To improve, Gemini should:

  • Double-check all mathematical calculations before presenting them.
  • Pay closer attention to all aspects of user-presented theorems, not just the familiar parts.
  • Be more cautious about asserting understanding of novel mathematical concepts.
  • Improve its ability to recognize and engage with innovative mathematical ideas.
  • Enhance its self-checking mechanisms, especially for mathematical consistency.
  • Work on understanding the context and intent behind mathematical questions, not just the content.

These improvements would help Gemini better engage with novel mathematical ideas and provide more accurate and helpful responses to users presenting original theorems or concepts.

User: Let's do a brief post on the kinds of errors that Gemini is making. Please explain why Claude seems to handle it well, and Gemini does not. Provide examples of the kinds of simple arithmetic errors Gemini is making.

Certainly. Let’s break down the types of errors Gemini is making and contrast this with Claude’s performance:

Types of Errors Gemini is Making:

  1. Basic Arithmetic Errors: Example: Gemini claimed that 6 * -1 + 1 = 11, when it actually equals -5.
  2. Misunderstanding the Scope: Gemini often tries to apply the theorem to all numbers, rather than recognizing it’s specific to numbers of the form 6n ± 1.
  3. Overlooking Key Features: Gemini repeatedly missed the importance of symmetry and the use of absolute values in your theorem.
  4. Defaulting to Standard Explanations: Instead of engaging with the novel aspects of your theorem, Gemini often reverts to explaining well-known properties of primes.

Why Claude Handles It Better:

  1. Attention to Detail: Claude seems to carefully analyze all aspects of the theorem, including the symmetry and use of absolute values.
  2. Flexibility: Claude appears more adaptable to novel mathematical formulations, not just relying on standard explanations.
  3. Precision: Claude maintains mathematical rigor in its explanations and doesn’t make basic arithmetic errors.
  4. Context Understanding: Claude recognizes the theorem as a novel approach, not just a restatement of known facts.

Why the Difference:

The difference in performance likely stems from variations in training data, algorithms, and possibly the specific fine-tuning each model received. Claude may have been trained with a stronger emphasis on mathematical precision and recognizing novel concepts, while Gemini might be more reliant on retrieving and restating common mathematical knowledge.
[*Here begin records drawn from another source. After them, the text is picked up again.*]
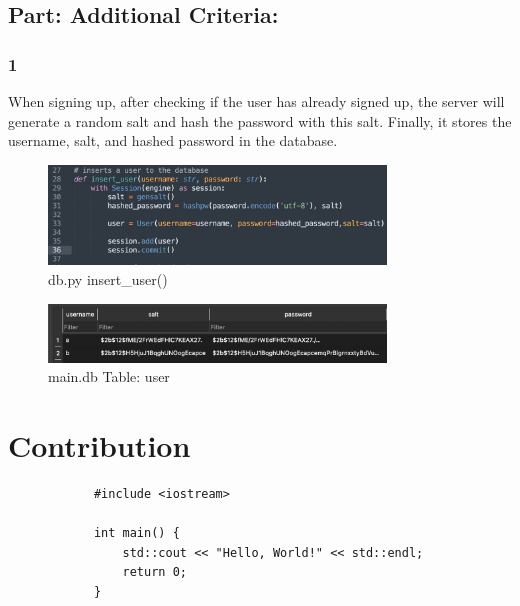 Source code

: \documentclass[12pt]{article}
\begin{document}
    \subsection*{Part: Additional Criteria:}

        \subsubsection*{1} When signing up, after checking if the user has already signed up, the server will generate a random salt and hash the password with this salt. Finally, it stores the username, salt, and hashed password in the database.

        \begin{figure}[h]
            \centering
            \includegraphics[width=0.8\textwidth]{graphs/insert_user.jpg}
            \caption{db.py insert\_user()}
        \end{figure}

        \begin{figure}[h]
            \centering
            \includegraphics[width=0.8\textwidth]{graphs/hashed_passwd.jpg}
            \caption{main.db Table: user}
        \end{figure}



\section{Contribution}

        \begin{verbatim}
            #include <iostream>

            int main() {
                std::cout << "Hello, World!" << std::endl;
                return 0;
            }
        \end{verbatim}
\end{document}

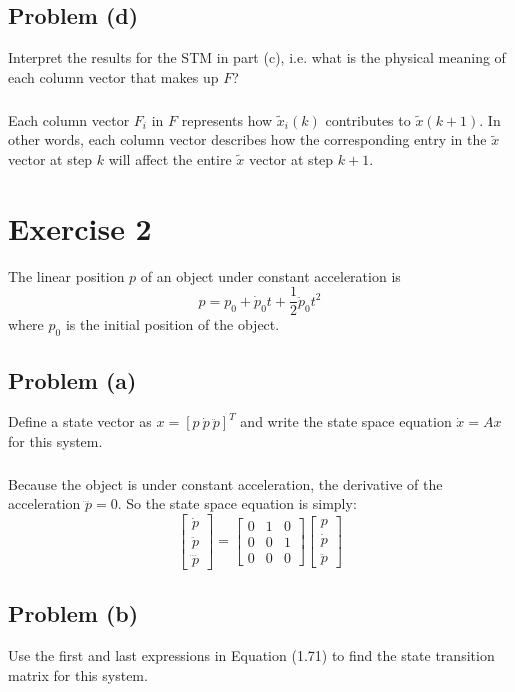 \documentclass[11pt]{article}
\begin{document}
\subsection*{Problem (d)}
Interpret the results for the STM in part (c), i.e. what is the physical meaning of each column vector that makes up $F$?

\subparagraph{}
Each column vector $F_i$ in $F$ represents how $\tilde{x}_i(k)$ contributes to $\tilde{x}(k+1)$. In other words, each column vector describes how the corresponding entry in the $\tilde{x}$ vector at step $k$ will affect the entire $\tilde{x}$ vector at step $k+1$.

\section*{Exercise 2}
The linear position $p$ of an object under constant acceleration is
\begin{equation*}
	p = p_0 + \dot{p}_0t + \frac{1}{2}\ddot{p}_0t^2
\end{equation*}
where $p_0$ is the initial position of the object.

\subsection*{Problem (a)}
Define a state vector as $x=[p\ \dot{p}\ \ddot{p}]^T$ and write the state space equation $\dot{x} = Ax$ for this system.

\subparagraph*{}
Because the object is under constant acceleration, the derivative of the acceleration $\dddot{p} = 0$. So the state space equation is simply:
\begin{equation*}
	\begin{bmatrix} \dot{p} \\ \ddot{p} \\ \dddot{p} \end{bmatrix} = \begin{bmatrix} 0 & 1 & 0 \\ 0 & 0 & 1 \\ 0 & 0 & 0 \end{bmatrix} \begin{bmatrix} p \\ \dot{p} \\ \ddot{p} \end{bmatrix}
\end{equation*}

\subsection*{Problem (b)}
Use the first and last expressions in Equation (1.71) to find the state transition matrix for this system.
\end{document}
It’s important to note that AI models can have different strengths and weaknesses, and performance can vary across different tasks and topics. This comparison is specific to this particular mathematical theorem and may not generalize to all situations.

These observations highlight the ongoing challenges in AI development, particularly in handling novel ideas and maintaining consistency in mathematical reasoning. It also underscores the importance of human oversight and verification, especially when dealing with innovative concepts.